What is required
Within the data below, copy each line where the string "좋습니다" is found.

Input data
=== Begin Enclosure ===
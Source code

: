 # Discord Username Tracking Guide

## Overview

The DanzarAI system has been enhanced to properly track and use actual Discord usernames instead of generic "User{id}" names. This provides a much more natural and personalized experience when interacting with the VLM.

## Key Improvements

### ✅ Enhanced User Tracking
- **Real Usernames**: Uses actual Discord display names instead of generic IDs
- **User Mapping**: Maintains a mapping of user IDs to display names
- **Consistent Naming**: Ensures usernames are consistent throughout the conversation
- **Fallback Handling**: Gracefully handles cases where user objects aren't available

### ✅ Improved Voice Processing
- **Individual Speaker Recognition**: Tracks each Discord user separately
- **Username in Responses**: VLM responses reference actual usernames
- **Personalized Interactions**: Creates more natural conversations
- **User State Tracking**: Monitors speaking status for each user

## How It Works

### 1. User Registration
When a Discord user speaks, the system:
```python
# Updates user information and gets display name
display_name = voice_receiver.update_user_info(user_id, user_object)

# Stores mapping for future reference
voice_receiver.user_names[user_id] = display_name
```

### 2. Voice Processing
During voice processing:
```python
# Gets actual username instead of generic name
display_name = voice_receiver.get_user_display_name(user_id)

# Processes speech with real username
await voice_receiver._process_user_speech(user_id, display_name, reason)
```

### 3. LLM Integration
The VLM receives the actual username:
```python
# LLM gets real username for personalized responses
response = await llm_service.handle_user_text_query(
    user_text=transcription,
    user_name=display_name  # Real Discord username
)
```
=== End Enclosure ===
=== Begin Enclosure ===
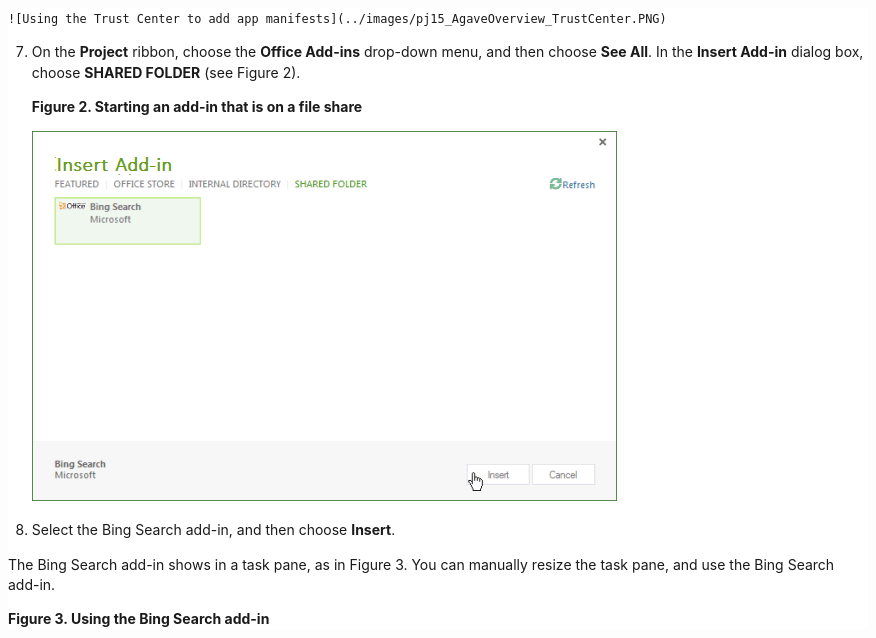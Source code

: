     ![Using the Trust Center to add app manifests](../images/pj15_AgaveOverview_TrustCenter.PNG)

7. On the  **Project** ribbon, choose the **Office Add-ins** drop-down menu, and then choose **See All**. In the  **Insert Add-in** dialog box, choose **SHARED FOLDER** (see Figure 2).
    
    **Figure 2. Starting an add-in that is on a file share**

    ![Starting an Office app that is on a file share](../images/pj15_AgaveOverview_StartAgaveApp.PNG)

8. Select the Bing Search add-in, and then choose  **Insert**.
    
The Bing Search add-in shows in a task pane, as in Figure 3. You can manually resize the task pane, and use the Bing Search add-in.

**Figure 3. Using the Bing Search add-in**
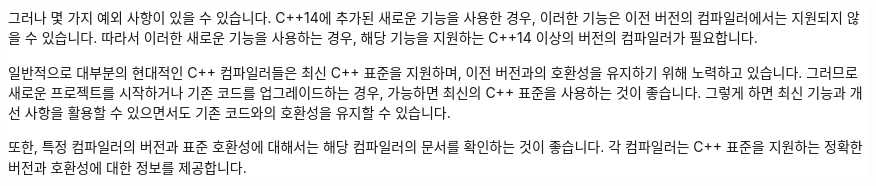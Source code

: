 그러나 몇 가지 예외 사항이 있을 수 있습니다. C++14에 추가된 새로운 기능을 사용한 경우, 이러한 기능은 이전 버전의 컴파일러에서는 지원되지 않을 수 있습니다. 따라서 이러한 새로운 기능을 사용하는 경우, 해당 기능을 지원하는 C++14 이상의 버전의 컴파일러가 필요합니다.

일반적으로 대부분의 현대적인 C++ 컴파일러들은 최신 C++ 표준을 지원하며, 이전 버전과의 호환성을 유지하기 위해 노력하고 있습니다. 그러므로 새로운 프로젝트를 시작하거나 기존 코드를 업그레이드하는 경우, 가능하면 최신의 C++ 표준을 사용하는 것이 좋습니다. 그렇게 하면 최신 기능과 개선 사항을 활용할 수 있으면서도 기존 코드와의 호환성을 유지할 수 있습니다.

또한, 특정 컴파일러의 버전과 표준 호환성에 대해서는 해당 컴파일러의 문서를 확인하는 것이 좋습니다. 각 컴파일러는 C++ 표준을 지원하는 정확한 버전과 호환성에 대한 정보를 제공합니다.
=== End Enclosure ===
=== Begin Enclosure ===
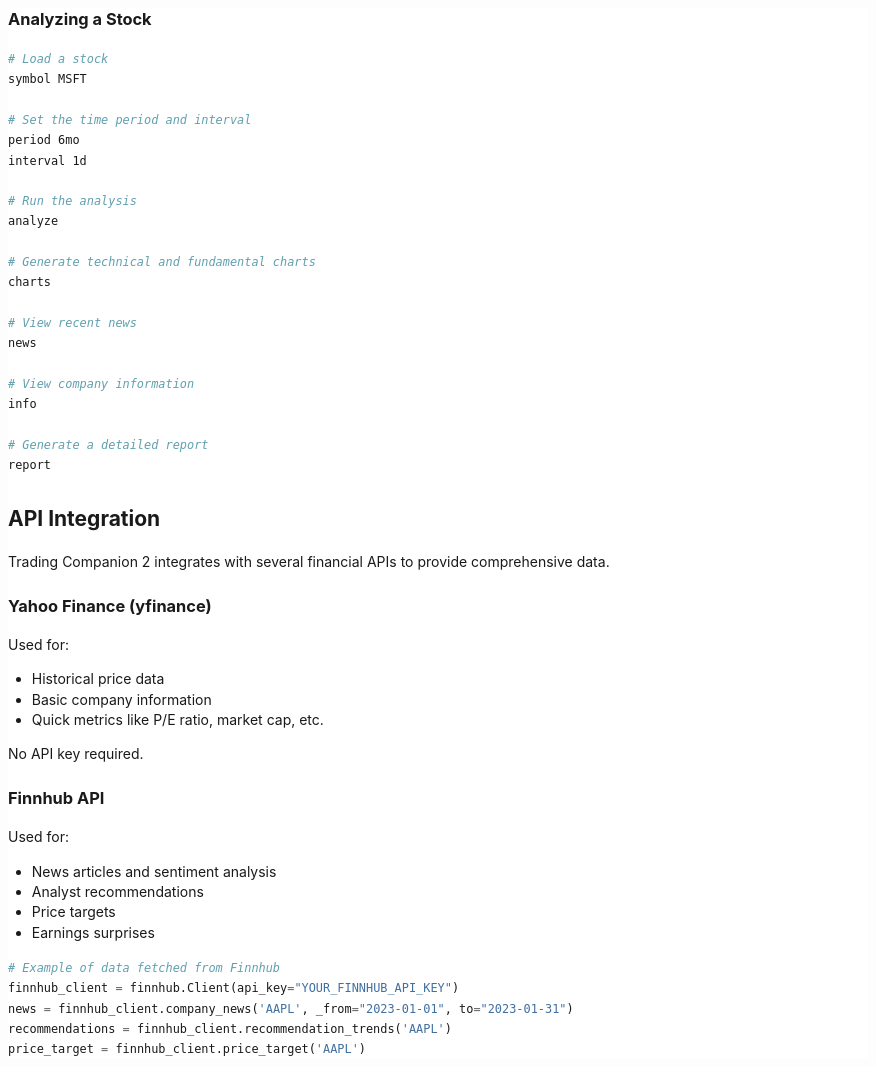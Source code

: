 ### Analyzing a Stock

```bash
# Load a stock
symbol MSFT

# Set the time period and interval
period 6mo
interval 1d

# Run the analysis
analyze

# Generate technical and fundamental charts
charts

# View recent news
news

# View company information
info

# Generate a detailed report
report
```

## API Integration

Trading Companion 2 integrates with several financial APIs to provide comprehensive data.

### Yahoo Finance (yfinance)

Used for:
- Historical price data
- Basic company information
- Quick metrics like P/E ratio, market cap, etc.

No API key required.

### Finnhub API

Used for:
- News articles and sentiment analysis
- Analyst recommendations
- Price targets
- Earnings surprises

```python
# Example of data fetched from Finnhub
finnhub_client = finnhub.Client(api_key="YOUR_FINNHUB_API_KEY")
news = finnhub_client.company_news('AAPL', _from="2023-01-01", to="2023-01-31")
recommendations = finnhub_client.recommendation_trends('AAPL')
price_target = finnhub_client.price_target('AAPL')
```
=== End Enclosure ===
Answer box
일반적으로 대부분의 현대적인 C++ 컴파일러들은 최신 C++ 표준을 지원하며, 이전 버전과의 호환성을 유지하기 위해 노력하고 있습니다. 그러므로 새로운 프로젝트를 시작하거나 기존 코드를 업그레이드하는 경우, 가능하면 최신의 C++ 표준을 사용하는 것이 좋습니다. 그렇게 하면 최신 기능과 개선 사항을 활용할 수 있으면서도 기존 코드와의 호환성을 유지할 수 있습니다.
또한, 특정 컴파일러의 버전과 표준 호환성에 대해서는 해당 컴파일러의 문서를 확인하는 것이 좋습니다. 각 컴파일러는 C++ 표준을 지원하는 정확한 버전과 호환성에 대한 정보를 제공합니다.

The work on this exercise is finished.